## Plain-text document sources
+++++

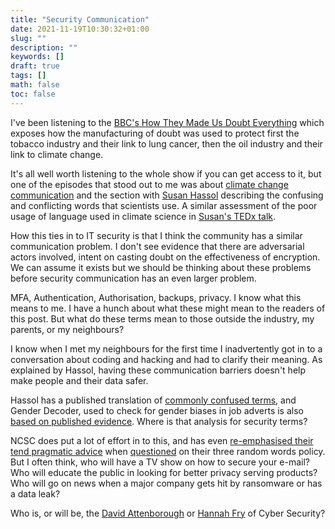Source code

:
 ```yaml
---
title: "Security Communication"
date: 2021-11-19T10:30:32+01:00
slug: ""
description: ""
keywords: []
draft: true
tags: []
math: false
toc: false
---
```


<!--alex ignore cancer -->
I've been listening to the [BBC's How They Made Us Doubt Everything](https://www.bbc.co.uk/programmes/m000l7q1) which exposes how the manufacturing of doubt was used to protect first the tobacco industry and their link to lung cancer, then the oil industry and their link to climate change.

It's all well worth listening to the whole show if you can get access to it, but one of the episodes that stood out to me was about [climate change communication](https://www.bbc.co.uk/programmes/m000lgk6) and the section with [Susan Hassol](https://twitter.com/ClimateComms) describing the confusing and conflicting words that scientists use. A similar assessment of the poor usage of language used in climate science in [Susan's TEDx talk](https://youtu.be/V-tEmE85QDE).

<!--alex ignore actor -->
How this ties in to IT security is that I think the community has a similar communication problem. I don't see evidence that there are adversarial actors involved, intent on casting doubt on the effectiveness of encryption. We can assume it exists but we should be thinking about these problems before security communication has an even larger problem.

MFA, Authentication, Authorisation, backups, privacy. I know what this means to me. I have a hunch about what these might mean to the readers of this post. But what do these terms mean to those outside the industry, my parents, or my neighbours?

I know when I met my neighbours for the first time I inadvertently got in to a conversation about coding and hacking and had to clarify their meaning. As explained by Hassol, having these communication barriers doesn't help make people and their data safer.

Hassol has a published translation of [commonly confused terms](https://twitter.com/ClimateComms/status/998325439482515456/photo/1), and Gender Decoder, used to check for gender biases in job adverts is also [based on published evidence](https://gender-decoder.katmatfield.com/about). Where is that analysis for security terms?

NCSC does put a lot of effort in to this, and has even [re-emphasised their tend pragmatic advice](https://www.ncsc.gov.uk/blog-post/the-logic-behind-three-random-words) when [questioned](https://paul.reviews/passwords-why-using-3-random-words-is-a-really-bad-idea/) on their three random words policy. But I often think, who will have a TV show on how to secure your e-mail? Who will educate the public in looking for better privacy serving products? Who will go on news when a major company gets hit by ransomware or has a data leak?

Who is, or will be, the [David Attenborough](https://en.wikipedia.org/wiki/David_Attenborough) or [Hannah Fry](https://en.wikipedia.org/wiki/Hannah_Fry) of Cyber Security?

+++++

## What you have to do
The reply is to be all the records above, transcribed exactly, with no pictures.

## Task response
Source code

:
 ```yaml
---
title: "Security Communication"
date: 2021-11-19T10:30:32+01:00
slug: ""
description: ""
keywords: []
draft: true
tags: []
math: false
toc: false
---
```


<!--alex ignore cancer -->
I've been listening to the [BBC's How They Made Us Doubt Everything](https://www.bbc.co.uk/programmes/m000l7q1) which exposes how the manufacturing of doubt was used to protect first the tobacco industry and their link to lung cancer, then the oil industry and their link to climate change.

It's all well worth listening to the whole show if you can get access to it, but one of the episodes that stood out to me was about [climate change communication](https://www.bbc.co.uk/programmes/m000lgk6) and the section with [Susan Hassol](https://twitter.com/ClimateComms) describing the confusing and conflicting words that scientists use. A similar assessment of the poor usage of language used in climate science in [Susan's TEDx talk](https://youtu.be/V-tEmE85QDE).

<!--alex ignore actor -->
How this ties in to IT security is that I think the community has a similar communication problem. I don't see evidence that there are adversarial actors involved, intent on casting doubt on the effectiveness of encryption. We can assume it exists but we should be thinking about these problems before security communication has an even larger problem.

MFA, Authentication, Authorisation, backups, privacy. I know what this means to me. I have a hunch about what these might mean to the readers of this post. But what do these terms mean to those outside the industry, my parents, or my neighbours?

I know when I met my neighbours for the first time I inadvertently got in to a conversation about coding and hacking and had to clarify their meaning. As explained by Hassol, having these communication barriers doesn't help make people and their data safer.

Hassol has a published translation of [commonly confused terms](https://twitter.com/ClimateComms/status/998325439482515456/photo/1), and Gender Decoder, used to check for gender biases in job adverts is also [based on published evidence](https://gender-decoder.katmatfield.com/about). Where is that analysis for security terms?

NCSC does put a lot of effort in to this, and has even [re-emphasised their tend pragmatic advice](https://www.ncsc.gov.uk/blog-post/the-logic-behind-three-random-words) when [questioned](https://paul.reviews/passwords-why-using-3-random-words-is-a-really-bad-idea/) on their three random words policy. But I often think, who will have a TV show on how to secure your e-mail? Who will educate the public in looking for better privacy serving products? Who will go on news when a major company gets hit by ransomware or has a data leak?

Who is, or will be, the [David Attenborough](https://en.wikipedia.org/wiki/David_Attenborough) or [Hannah Fry](https://en.wikipedia.org/wiki/Hannah_Fry) of Cyber Security?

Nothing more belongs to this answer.